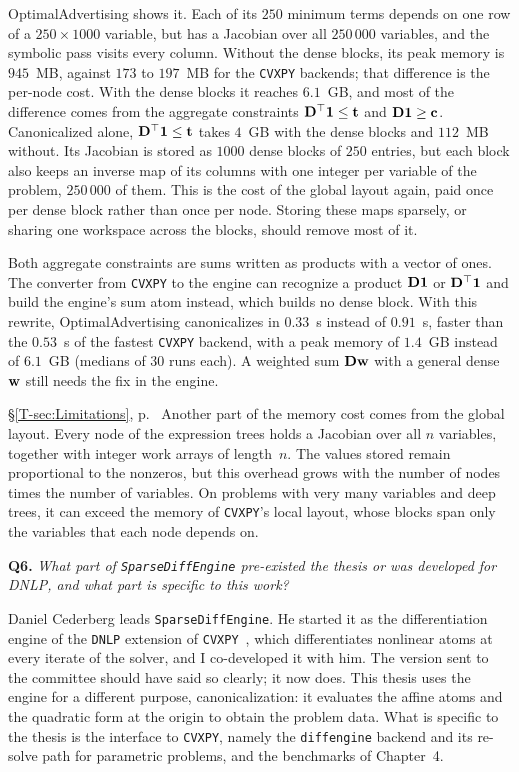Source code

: \documentclass[letterpaper,12pt]{article}
\newcommand{\tsec}[1]{\S\ref{T-#1}}
\newcommand{\tpage}[1]{p.~\pageref{T-#1}}
\newcommand{\tref}[1]{\tsec{#1}, \tpage{#1}}
\newcommand{\question}[2]{\FloatBarrier\par\bigskip\textbf{Q#1.} \emph{#2}\par}
\begin{document}
OptimalAdvertising shows it. Each of its $250$ minimum terms depends on one row of a
$250 \times 1000$ variable, but has a Jacobian over all $250\,000$ variables, and the symbolic
pass visits every column. Without the dense blocks, its peak memory is $945$~MB, against $173$ to
$197$~MB for the \texttt{CVXPY} backends; that difference is the per-node cost. With the dense
blocks it reaches $6.1$~GB, and most of the difference comes from the aggregate constraints
$\mmat{D}^\top \ones \le \mvec{t}$ and $\mmat{D} \ones \ge \mvec{c}$. Canonicalized alone,
$\mmat{D}^\top \ones \le \mvec{t}$ takes $4$~GB with the dense blocks and $112$~MB without. Its
Jacobian is stored as $1000$ dense blocks of $250$ entries, but each block also keeps an inverse
map of its columns with one integer per variable of the problem, $250\,000$ of them. This is
the cost of the global layout again, paid once per dense block rather than once per node.
Storing these maps sparsely, or sharing one workspace across the blocks, should remove most of
it.

Both aggregate constraints are sums written as products with a vector of ones. The converter
from \texttt{CVXPY} to the engine can recognize a product $\mmat{D}\ones$ or
$\mmat{D}^\top\ones$ and build the engine's sum atom instead, which builds no dense block. With
this rewrite, OptimalAdvertising canonicalizes in $0.33$~s instead of $0.91$~s, faster than the
$0.53$~s of the fastest \texttt{CVXPY} backend, with a peak memory of $1.4$~GB instead of
$6.1$~GB (medians of $30$ runs each). A weighted sum $\mmat{D}\mvec{w}$ with a general dense
$\mvec{w}$ still needs the fix in the engine.

\begin{thesisquote}{\tref{sec:Limitations}}
Another part of the memory cost comes from the global layout. Every node of the expression trees
holds a Jacobian over all $n$ variables, together with integer work arrays of length~$n$. The
values stored remain proportional to the nonzeros, but this overhead grows with the number of
nodes times the number of variables. On problems with very many variables and deep trees, it
can exceed the memory of \texttt{CVXPY}'s local layout, whose blocks span only the variables
that each node depends on.
\end{thesisquote}

\question{6}{What part of \texttt{SparseDiffEngine} pre-existed the thesis or was developed for
DNLP, and what part is specific to this work?}
Daniel Cederberg leads \texttt{SparseDiffEngine}. He started it as the differentiation engine
of the \texttt{DNLP} extension of \texttt{CVXPY}~\cite{cederberg2025disciplined}, which
differentiates nonlinear atoms at every iterate of the solver, and I co-developed it with him.
The version sent to the committee should have said so clearly; it
now does. This thesis uses the engine for a different
purpose, canonicalization: it evaluates the affine atoms and the quadratic form at the origin to
obtain the problem data. What is specific to the thesis is the interface to \texttt{CVXPY},
namely the \texttt{diffengine} backend and its re-solve path for parametric problems, and the
benchmarks of Chapter~4.
\end{document}
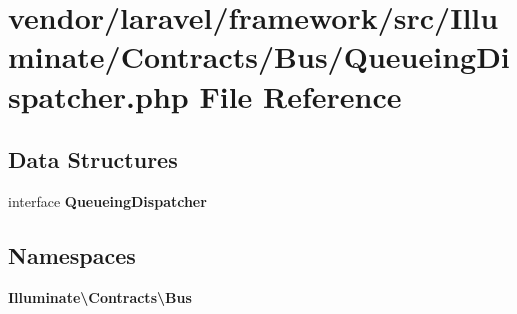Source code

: \section{vendor/laravel/framework/src/\+Illuminate/\+Contracts/\+Bus/\+Queueing\+Dispatcher.php File Reference}
\label{_queueing_dispatcher_8php}
\subsection*{Data Structures}
\begin{DoxyCompactItemize}
\item 
interface {\bf Queueing\+Dispatcher}
\end{DoxyCompactItemize}
\subsection*{Namespaces}
\begin{DoxyCompactItemize}
\item 
 {\bf Illuminate\textbackslash{}\+Contracts\textbackslash{}\+Bus}
\end{DoxyCompactItemize}
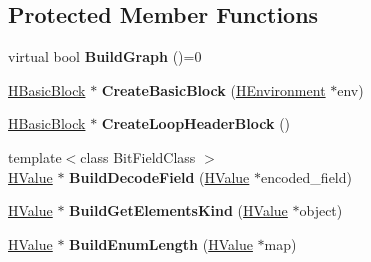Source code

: \subsection*{Protected Member Functions}
\begin{DoxyCompactItemize}
\item 
virtual bool {\bfseries Build\+Graph} ()=0\hypertarget{classv8_1_1internal_1_1_h_graph_builder_aa19a143d4cb7c32470dbbdcba779e4fa}{}\label{classv8_1_1internal_1_1_h_graph_builder_aa19a143d4cb7c32470dbbdcba779e4fa}

\item 
\hyperlink{classv8_1_1internal_1_1_h_basic_block}{H\+Basic\+Block} $\ast$ {\bfseries Create\+Basic\+Block} (\hyperlink{classv8_1_1internal_1_1_h_environment}{H\+Environment} $\ast$env)\hypertarget{classv8_1_1internal_1_1_h_graph_builder_a8f6a5e6dd76ebb1fdd185a397d1fbc9c}{}\label{classv8_1_1internal_1_1_h_graph_builder_a8f6a5e6dd76ebb1fdd185a397d1fbc9c}

\item 
\hyperlink{classv8_1_1internal_1_1_h_basic_block}{H\+Basic\+Block} $\ast$ {\bfseries Create\+Loop\+Header\+Block} ()\hypertarget{classv8_1_1internal_1_1_h_graph_builder_ab71ffdb40e1b709eb46fc952b68031b9}{}\label{classv8_1_1internal_1_1_h_graph_builder_ab71ffdb40e1b709eb46fc952b68031b9}

\item 
{\footnotesize template$<$class Bit\+Field\+Class $>$ }\\\hyperlink{classv8_1_1internal_1_1_h_value}{H\+Value} $\ast$ {\bfseries Build\+Decode\+Field} (\hyperlink{classv8_1_1internal_1_1_h_value}{H\+Value} $\ast$encoded\+\_\+field)\hypertarget{classv8_1_1internal_1_1_h_graph_builder_a764d9af5f3d100ed14c397660b6b0735}{}\label{classv8_1_1internal_1_1_h_graph_builder_a764d9af5f3d100ed14c397660b6b0735}

\item 
\hyperlink{classv8_1_1internal_1_1_h_value}{H\+Value} $\ast$ {\bfseries Build\+Get\+Elements\+Kind} (\hyperlink{classv8_1_1internal_1_1_h_value}{H\+Value} $\ast$object)\hypertarget{classv8_1_1internal_1_1_h_graph_builder_a03c19286a098c5ce55a1877a09b3d5dc}{}\label{classv8_1_1internal_1_1_h_graph_builder_a03c19286a098c5ce55a1877a09b3d5dc}

\item 
\hyperlink{classv8_1_1internal_1_1_h_value}{H\+Value} $\ast$ {\bfseries Build\+Enum\+Length} (\hyperlink{classv8_1_1internal_1_1_h_value}{H\+Value} $\ast$map)\hypertarget{classv8_1_1internal_1_1_h_graph_builder_aa7b0e163ff67763495450304e3279c82}{}\label{classv8_1_1internal_1_1_h_graph_builder_aa7b0e163ff67763495450304e3279c82}


\end{DoxyCompactItemize}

○ ○ ○

ASSIGNMENT ->
Omitting all pictures, restate exactly the lines of the material from its start through the line that contains "of $1.4$~GB instead of".

SOLUTION TO THIS PROBLEM ->
Source code

: \documentclass[letterpaper,12pt]{article}
\newcommand{\tsec}[1]{\S\ref{T-#1}}
\newcommand{\tpage}[1]{p.~\pageref{T-#1}}
\newcommand{\tref}[1]{\tsec{#1}, \tpage{#1}}
\newcommand{\question}[2]{\FloatBarrier\par\bigskip\textbf{Q#1.} \emph{#2}\par}
\begin{document}
OptimalAdvertising shows it. Each of its $250$ minimum terms depends on one row of a
$250 \times 1000$ variable, but has a Jacobian over all $250\,000$ variables, and the symbolic
pass visits every column. Without the dense blocks, its peak memory is $945$~MB, against $173$ to
$197$~MB for the \texttt{CVXPY} backends; that difference is the per-node cost. With the dense
blocks it reaches $6.1$~GB, and most of the difference comes from the aggregate constraints
$\mmat{D}^\top \ones \le \mvec{t}$ and $\mmat{D} \ones \ge \mvec{c}$. Canonicalized alone,
$\mmat{D}^\top \ones \le \mvec{t}$ takes $4$~GB with the dense blocks and $112$~MB without. Its
Jacobian is stored as $1000$ dense blocks of $250$ entries, but each block also keeps an inverse
map of its columns with one integer per variable of the problem, $250\,000$ of them. This is
the cost of the global layout again, paid once per dense block rather than once per node.
Storing these maps sparsely, or sharing one workspace across the blocks, should remove most of
it.

Both aggregate constraints are sums written as products with a vector of ones. The converter
from \texttt{CVXPY} to the engine can recognize a product $\mmat{D}\ones$ or
$\mmat{D}^\top\ones$ and build the engine's sum atom instead, which builds no dense block. With
this rewrite, OptimalAdvertising canonicalizes in $0.33$~s instead of $0.91$~s, faster than the
$0.53$~s of the fastest \texttt{CVXPY} backend, with a peak memory of $1.4$~GB instead of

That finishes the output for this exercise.